April 09, 2008
CPU with 4-8 and more cores will be around soon, so pure functions are useful, but "simpler" forms of parallel processing are useful too. OpenMP syntax is not easy, while the syntax of Intel Ct is very short and to me it looks nice enough (it's a complex set of libs for C++):

More info: http://techresearch.intel.com/articles/Tera-Scale/1514.htm

It contains few functions that allow things like:
sumReduce([1, 2, 3, 4]) = [10]
sumReduce([[1, 2], [3, 4, 5]]) = [3, 12]
sumReduce([(1 -> 1), (2 -> 1), (1-> 2)]) = [(1->3), (2->1)]
Pack([a, b, c, d, e, f], [0, 1, 1, 0, 1, 0]) = [b, c, e]
ShiftRight([a, b, c, d, e, f], [1], i) = [i, a, b, c, d, e]
RotateLeft([a, b, c, d, e, f], [2]) = [c, d, e, f, a, b]

Note that they allow much more than the + - / * among arrays, as in the D specs, they work on many kinds of collections, associative arrays too.

Such things may be written at user-level code, but they require a better inlining and the use of SIMD instructions by the compiler; and to be used well, they may enjoy some syntax sugar too (that Intel Ct has already almost enough sugar).
Such things are already built-in in the syntax of languages like Sisal, ParallelPascal, and the future Fortress.

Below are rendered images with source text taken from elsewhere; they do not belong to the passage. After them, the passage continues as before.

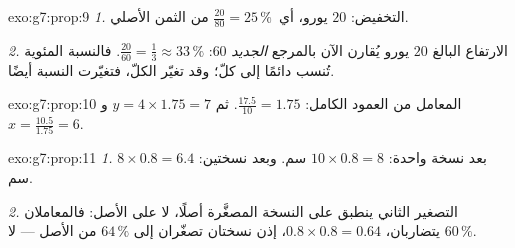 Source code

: \begin{solution}{exo:g7:prop:9}
\emph{1.} التخفيض: $20$ يورو، أي\ $\frac{20}{80} = 25\,\%$ من الثمن
الأصلي.

\emph{2.} الارتفاع البالغ $20$ يورو يُقارن الآن بالمرجع
\emph{الجديد} $60$: $\frac{20}{60} = \frac13 \approx 33\,\%$. فالنسبة المئوية
تُنسب دائمًا إلى كلّ؛ وقد تغيّر الكلّ، فتغيّرت النسبة
أيضًا.
\end{solution}

\begin{solution}{exo:g7:prop:10}
المعامل من العمود الكامل: $\frac{17.5}{10} = 1.75$. ثم
$y = 4 \times 1.75 = 7$ و $x = \frac{10.5}{1.75} = 6$.
\end{solution}

\begin{solution}{exo:g7:prop:11}
\emph{1.} بعد نسخة واحدة: $10 \times 0.8 = 8$ سم. وبعد نسختين:
$8 \times 0.8 = 6.4$ سم.

\emph{2.} التصغير الثاني ينطبق على النسخة المصغَّرة أصلًا،
لا على الأصل: فالمعاملان يتضاربان،
$0.8 \times 0.8 = 0.64$، إذن نسختان تصغّران إلى $64\,\%$ من
الأصل --- لا $60\,\%$.
\end{solution}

They don't solve all parallel processing problems, but they allow to solve some numerically intensive ones.
Soon many different forms of parallel processing will become essential for any high-performance language.

April 10, 2008
Interestingly, Ct copies all its data to a special protected area so it can avoid having any aliases to the data. It also garbage collects (reference counts) this memory, and uses pass-by-value to further avoid aliasing problems.

As far as that goes, D's foundation of gc and invariant types should serve this quite well.